Neurological Impact of Slower Rewarming during Bypass Surgery in Infants

Author:

Muehlschlegel Geeske1,Kubicki Rouven2ORCID,Jacobs-LeVan Julia3,Kroll Johannes4,Klemm Rolf5,Humburger Frank6,Stiller Brigitte2,Fleck Thilo2

Affiliation:

1. Department of Congenital Heart Disease and Pediatric Cardiology, University Heart Center Freiburg Bad Krozingen, Bad Krozingen, Baden-Württemberg, Germany

2. Department of Congenital Heart Disease and Pediatric Cardiology, University Heart Center Freiburg Bad Krozingen Freiburg Branch, Freiburg, Freiburg, Germany

3. Departments of Pediatrics and Clinical Neurosciences, Hotchkiss Brain Institute and Alberta Children's Hospital Research Institute, University of Calgary, Calgary, Canada

4. Department of Cardiovascular Surgery, University Heart Center Freiburg Bad Krozingen Freiburg Branch, Freiburg, Baden-Württemberg, Germany

5. Department of Cardiovascular Surgery, University Heart Center Freiburg Bad Krozingen, Freiburg, Baden-Württemberg, Germany

6. Department of Anesthesiology, University of Freiburg Medical Center Freiburg, Freiburg, Baden-Württemberg, Germany

Abstract

Abstract Background Hypothermia is a neuroprotective strategy during cardiopulmonary bypass. Rewarming entailing a rapid rise in cerebral metabolism might lead to secondary neurological sequelae. In this pilot study, we aimed to validate the hypothesis that a slower rewarming rate would lower the risk of cerebral hypoxia and seizures in infants. Methods This is a prospective, clinical, single-center study. Infants undergoing cardiac surgery in hypothermia were rewarmed either according to the standard (+1°C in < 5 minutes) or a slow (+1°C in > 5–8 minutes) rewarming strategy. We monitored electrocortical activity via amplitude-integrated electroencephalography (aEEG) and cerebral oxygenation by near-infrared spectroscopy during and after surgery.

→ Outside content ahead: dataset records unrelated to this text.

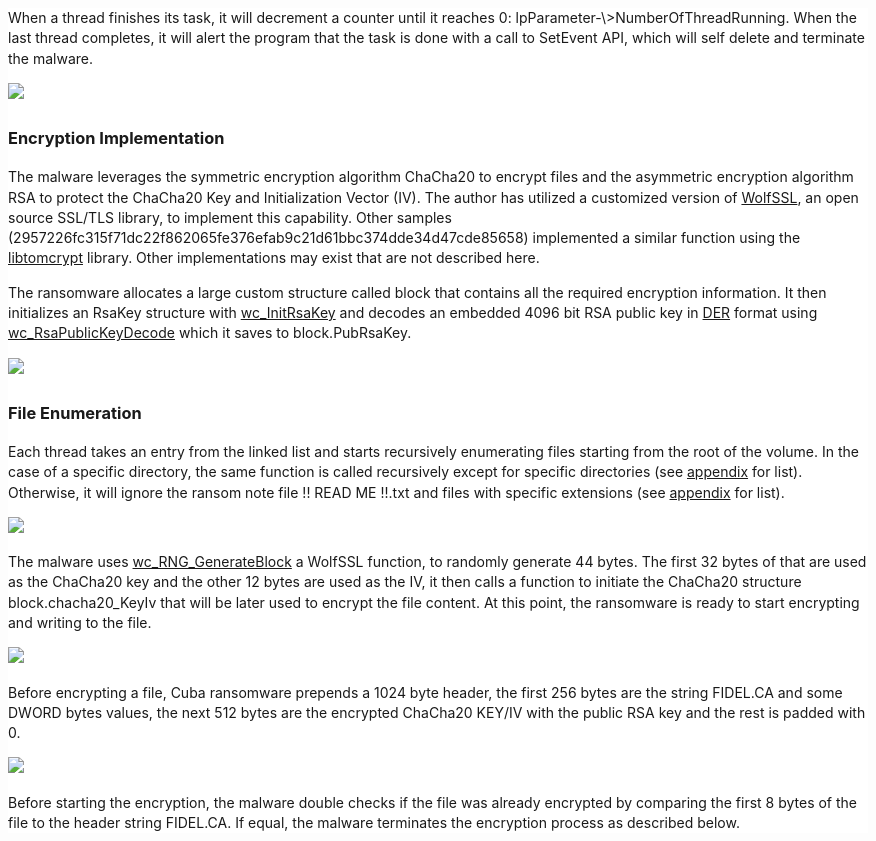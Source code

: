 When a thread finishes its task, it will decrement a counter until it reaches 0: lpParameter-\\>NumberOfThreadRunning. When the last thread completes, it will alert the program that the task is done with a call to SetEvent API, which will self delete and terminate the malware.

![](/assets/images/cuba-ransomware-malware-analysis/image11-cuba-ransomware-elastic.jpg)

### Encryption Implementation

The malware leverages the symmetric encryption algorithm ChaCha20 to encrypt files and the asymmetric encryption algorithm RSA to protect the ChaCha20 Key and Initialization Vector (IV). The author has utilized a customized version of [WolfSSL](https://github.com/wolfSSL/wolfssl), an open source SSL/TLS library, to implement this capability. Other samples (2957226fc315f71dc22f862065fe376efab9c21d61bbc374dde34d47cde85658) implemented a similar function using the [libtomcrypt](https://github.com/libtom/libtomcrypt) library. Other implementations may exist that are not described here.

The ransomware allocates a large custom structure called block that contains all the required encryption information. It then initializes an RsaKey structure with [wc_InitRsaKey](https://www.wolfssl.com/doxygen/group__RSA.html#ga02c9b34d405c5f1c24956ee84a843ef6) and decodes an embedded 4096 bit RSA public key in [DER](https://wiki.openssl.org/index.php/DER) format using [wc_RsaPublicKeyDecode](https://www.wolfssl.com/doxygen/group__RSA.html#ga2610326206b322f33f59e31a845e24b9) which it saves to block.PubRsaKey.

![](/assets/images/cuba-ransomware-malware-analysis/image7-cuba-ransomware-elastic.jpg)

### File Enumeration

Each thread takes an entry from the linked list and starts recursively enumerating files starting from the root of the volume. In the case of a specific directory, the same function is called recursively except for specific directories (see [appendix](https://www.elastic.co/security-labs/cuba-ransomware-malware-analysis#excluded-directories) for list). Otherwise, it will ignore the ransom note file !! READ ME !!.txt and files with specific extensions (see [appendix](https://www.elastic.co/security-labs/cuba-ransomware-malware-analysis#excluded-file-extensions) for list).

![](/assets/images/cuba-ransomware-malware-analysis/image15-cuba-ransomware-elastic.jpg)

The malware uses [wc_RNG_GenerateBlock](https://www.wolfssl.com/doxygen/group__Random.html#ga9a289fb3f58f4a5f7e15c2b5a1b0d7c6) a WolfSSL function, to randomly generate 44 bytes. The first 32 bytes of that are used as the ChaCha20 key and the other 12 bytes are used as the IV, it then calls a function to initiate the ChaCha20 structure block.chacha20_KeyIv that will be later used to encrypt the file content. At this point, the ransomware is ready to start encrypting and writing to the file.

![](/assets/images/cuba-ransomware-malware-analysis/image14-cuba-ransomware-elastic.jpg)

Before encrypting a file, Cuba ransomware prepends a 1024 byte header, the first 256 bytes are the string FIDEL.CA and some DWORD bytes values, the next 512 bytes are the encrypted ChaCha20 KEY/IV with the public RSA key and the rest is padded with 0.

![](/assets/images/cuba-ransomware-malware-analysis/image3-cuba-ransomware-elastic.jpg)

Before starting the encryption, the malware double checks if the file was already encrypted by comparing the first 8 bytes of the file to the header string FIDEL.CA. If equal, the malware terminates the encryption process as described below.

Results Fifteen children in the standard rewarming group (age: 13 days [5–251]) were cooled down to 26.6°C (17.2–29.8) and compared with 17 children in the slow-rewarming group (age: 9 days [4–365]) with a minimal temperature of 25.7°C (20.1–31.4). All neonates in both groups (n = 19) exhibited suppressed patterns compared with 28% of the infants > 28 days (p < 0.05). During rewarming, only 26% of the children in the slow-rewarming group revealed suppressed aEEG traces (vs. 41%; p = 0.28). Cerebral oxygenation increased by a median of 3.5% in the slow-rewarming group versus 1.5% in the standard group (p = 0.9). Our slow-rewarming group revealed no aEEG evidence of any postoperative seizures (0 vs. 20%). Conclusion These results might indicate that a slower rewarming rate after hypothermia causes less suppression of electrocortical activity and higher cerebral oxygenation during rewarming, which may imply a reduced risk of postoperative seizures.